2024-07-23

Summary of Data Set

The three text files in our data set contain blog posts, news posts, and tweets.

The blog file contains 899,288 posts, and 37,546,806 words,
of which 319,546 are unique. It takes 115 unique words for 50% coverage,
and 6,778 words for 90% coverage of the blog posts.
The news file contains 77,259 posts, and 2,674,561 words,
of which 86,601 are unique. It takes 220 unique words for 50% coverage,
and 8,440 words for 90% coverage of the news posts.
The twitter file contains 2,360,148 tweets, and 30,096,649 words,
of which 367,972 are unique. It takes 131 unique words for 50% coverage,
and 5,555 words for 90% coverage of the twitter posts.

Twenty Most Common Words

The top words common to all three corpora are:
 the and to a of i in that is it for with on

So 13 of the 20 most common words are top words in all three corpora, and all of them are so-called stop words, inconsequential words with little analytical value.

Most Common Non-Stop Words

The most common words in each corpus without stop words:

The top words common to all three corpora are:
 one just like can time get now new

So 8 of the 20 most common words are top words in all three corpora.

Distribution of Word Proportions

Analyzing the non-stop words that cover 95% of the texts, we plotted a histogram of the distribution of the proportion of times that these words appear in their respective corpora.

The challenge of creating a text prediction model is apparent from the distributions. Most of the words appear infrequently, so the training data will be sparse.

N-Gram Analysis

In text analysis, the term token is used to mean the smallest unit of text you are trying to analyze. Usually, that would be a single word, but it could be a phrase or a pair of words.

When tokenizing text into phrases of more than one word, the sequence of words is called an n-gram, which is n words that appear consecutively in the text. For instance, text tokenized into two-word phrases are called a 2-grams, or bigrams. Similarly, 3-grams, or trigrams, are text tokenized into phrases of three words.

Most recommender systems,like the one we’re planning to build, use n-grams to suggest the next word in a sequence.

Identifying Most Common Bigrams

For our initial analysis of the corpora, we found the most common bigrams.

A couple of the bigrams, like los angeles and san francisco appear in two of the lists, but none appear in all three.

Distribution of Bigram Proportions

Like the distribution of the single word proportions, we plotted a histogram of the distribution of the proportion of times that the bigrams with 95% coverge appear in their respective corpora.

Similar to the individual words, the distribution of the bigrams is sparse and will make training a prediction model challenging.
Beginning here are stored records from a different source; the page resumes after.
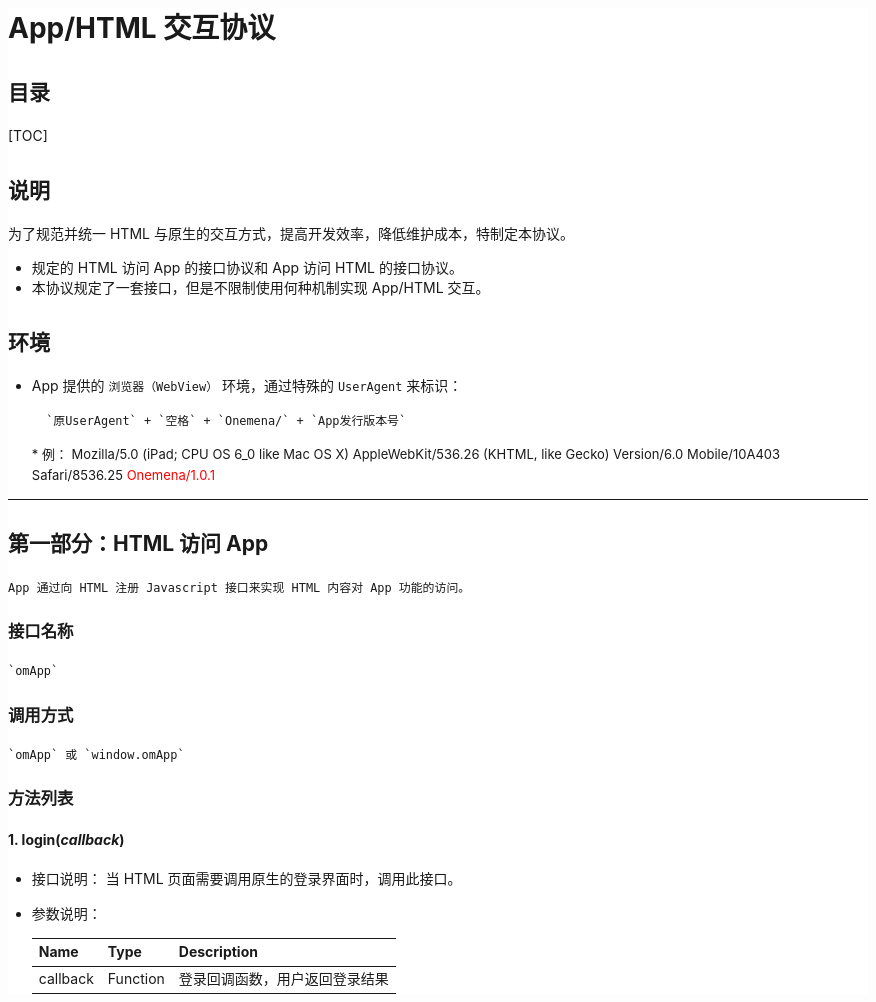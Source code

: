 # App/HTML 交互协议

## 目录
[TOC] 



## 说明

为了规范并统一 HTML 与原生的交互方式，提高开发效率，降低维护成本，特制定本协议。

- 规定的 HTML 访问 App 的接口协议和 App 访问 HTML 的接口协议。
- 本协议规定了一套接口，但是不限制使用何种机制实现 App/HTML 交互。

## 环境

- App 提供的 `浏览器（WebView）` 环境，通过特殊的 `UserAgent` 来标识：

        `原UserAgent` + `空格` + `Onemena/` + `App发行版本号`
     

    <font size=2>* 例： Mozilla/5.0 (iPad; CPU OS 6_0 like Mac OS X) AppleWebKit/536.26 (KHTML, like Gecko) Version/6.0 Mobile/10A403 Safari/8536.25 <font color=red>Onemena/1.0.1</font></font>





***
## 第一部分：HTML 访问 App 

    App 通过向 HTML 注册 Javascript 接口来实现 HTML 内容对 App 功能的访问。

### 接口名称
    
    `omApp`

### 调用方式
    
    `omApp` 或 `window.omApp`

### 方法列表

#### 1. login(*callback*)

- 接口说明：
    当 HTML 页面需要调用原生的登录界面时，调用此接口。

- 参数说明：

    | **Name**       | **Type**    | **Description** |
    | :------------- | :---------- | :-------------- |
    | callback       | Function    | 登录回调函数，用户返回登录结果 |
Identifying Most Common Trigrams

In our analysis, we also found the most common trigrams.

In this case, none of the top trigrams are common to other corpora.

Distribution of Trigram Proportions

We also plotted a histogram of the distribution of the proportion of times that the given trigrams with 95% coverage appear in their respective corpora.

And distributions again indicate that the training data is sparse.

N-Gram Predictive Modeling

After our initial analysis, we decided that we will implement a simple n-gram model for text prediction. After combining the data in all three corpora, we’ll pre-calculate the frequencies of all of the words as well as the bigrams and trigrams. We’ll then determine the proportion of times that each occurs in our combined corpus and store the values in a simple look-up table.

In our predictions, these proportions will be treated as the probability that a given combination of words will occur. To save time and space, combinations of words with a probability below a yet-to-be-determined threshold will be removed from the table.

Predictive Modeling Steps

The prediction model will work as follows:

  • The user will type in one or more words into a text box and will click on a Make Prediction button.

  • If the user inputted a single word, the most probable bigram starting with that word is returned. If no-such bigram exists in the table, a word will be selected at random as weighted by its probability of appearing in the corpus.

  • For phrases of two or more words, the most probable trigram starting with the second word from the end will be returned. If there is no entry for this combination, the most probable bigram starting with that same word will be returned. If there is no-such bigram, then a word will be randomly selected as weighted by its probability.